Lançado recentemente, o livro Social Democratic Capitalism argumenta que é a social-democracia que a história mostrou ser o modelo mais capaz de avançar o desenvolvimento humano. Do professor Lane Kenworthy, da Universidade da Califórnia em San Diego, advoga por um modelo que colha as vantagens do capitalismo em produzir crescimento econômico com a proteção de um Estado de bem-estar social forte, voltado para altos níveis de emprego e baixos níveis de desigualdade.
Para Kenworthy, os países nórdicos seriam
os que melhor aderiram ao que chama de “capitalismo social-democrata” (ou
capitalismo social, capitalismo de investimento social, flexigurança). Em todos
os principais países ricos ocidentais, estariam presentes alguns elementos
desse modelo: democracia, capitalismo e educação básica de qualidade. Mas a
presença de outros três elementos variaria, com a exceção de Dinamarca, Finlândia, Noruega e Suécia, onde o check-list estaria
completo.
Esses últimos elementos seriam uma
seguridade social ampla e generosa, incluindo saúde e pagamentos para famílias
com crianças; serviços voltados ao emprego, incluindo qualificação
profissional, intermediação de mão de obra e creches; e regulação flexível para
os mercados, incluindo o mercado de trabalho. Esse arranjo – o capitalismo social-democrata
– seria amigável ao crescimento econômico, ao passo que uma forte rede de
proteção se encarregaria de segurar os que caem.
Na visão de Kenworthy, o crescimento
do PIB enriquece
os cidadãos, que se desvinculam de tradições e passam a valorizar mais ideais
de liberdade e de justiça social. Já o Estado forte e eficiente buscaria
equalizar as oportunidades e cuidar das famílias que ficam para trás. O
resultado desse capitalismo social seriam sociedades com cidadãos que vivem
mais “seguros, educados, saudáveis, ricos, livres e felizes”.
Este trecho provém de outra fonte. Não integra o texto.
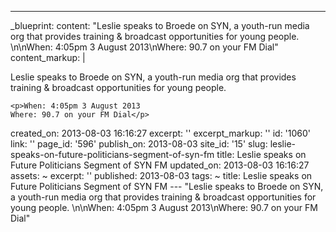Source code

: ---
_blueprint:
  content: "Leslie speaks to Broede on SYN, a youth-run media org that provides training
    & broadcast opportunities for young people. \n\nWhen: 4:05pm 3 August 2013\nWhere:
    90.7 on your FM Dial"
  content_markup: |
    <p>Leslie speaks to Broede on SYN, a youth-run media org that provides training &amp; broadcast opportunities for young people.</p>

    <p>When: 4:05pm 3 August 2013
    Where: 90.7 on your FM Dial</p>
  created_on: 2013-08-03 16:16:27
  excerpt: ''
  excerpt_markup: ''
  id: '1060'
  link: ''
  page_id: '596'
  publish_on: 2013-08-03
  site_id: '15'
  slug: leslie-speaks-on-future-politicians-segment-of-syn-fm
  title: Leslie speaks on Future Politicians Segment of SYN FM
  updated_on: 2013-08-03 16:16:27
assets: ~
excerpt: ''
published: 2013-08-03
tags: ~
title: Leslie speaks on Future Politicians Segment of SYN FM
--- "Leslie speaks to Broede on SYN, a youth-run media org that provides training
  & broadcast opportunities for young people. \n\nWhen: 4:05pm 3 August 2013\nWhere:
  90.7 on your FM Dial"
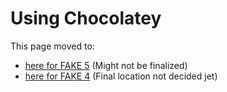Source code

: # Using Chocolatey

This page moved to:

- [here for FAKE 5](windows-chocolatey.html) (Might not be finalized)
- [here for FAKE 4](legacy-chocolatey.html) (Final location not decided jet)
Ano passado, Felipe Neto já se definira
como “social-democrata, mas nada a ver com o PSDB”. Dois anos antes, FHC falou
em “desencontro conceitual” sobre o nome do partido e sugeriu que seria o PT o partido mais próximo,
hoje, da social-democracia europeia.
Há 30 anos, em uma cartilha sobre o tema, o
ex-presidente descreveu a social-democracia como corrente que “reconhece as
leis do mercado e o dinamismo da empresa” e que “se preocupa em reforçar e
tornar mais eficiente a atuação do Estado nas áreas diretamente ligadas ao
bem-estar social”. Acompanhar transformações e eliminar privilégios também
aparecem na descrição.
Já para o influencer, a social-democracia
talvez seja algo entre o neoliberalismo que critica no Twitter e o comunismo que é
incompatível com sua riqueza no YouTube.
Por toda parte o termo parecia datado, mas
ressurge agora nas análises do governo Joe Biden. Após derrotar
democrata-socialistas nas primárias e reacionários republicanos nas eleições
gerais, implementa agora uma agenda que é bem mais ousada que a de Obama. “A América está se tornando
uma social-democracia”, é a chamada na Foreign
Policy. “Os EUA se
tornaram um país social-democrata”, anunciou-se no Financial Times.
Pode ser que o governo Biden dê protagonismo ao termo, que incorporaria modernamente uma maior preocupação ambiental. Mais do que os rótulos, o Brasil precisa desesperadamente da agenda – diante da alta histórica da pobreza, da desigualdade de renda e até da desigualdade de felicidade (conforme apresentado ontem pela FGV Social). Como sintetizou o aniversariante da semana, “os nomes são nomes”.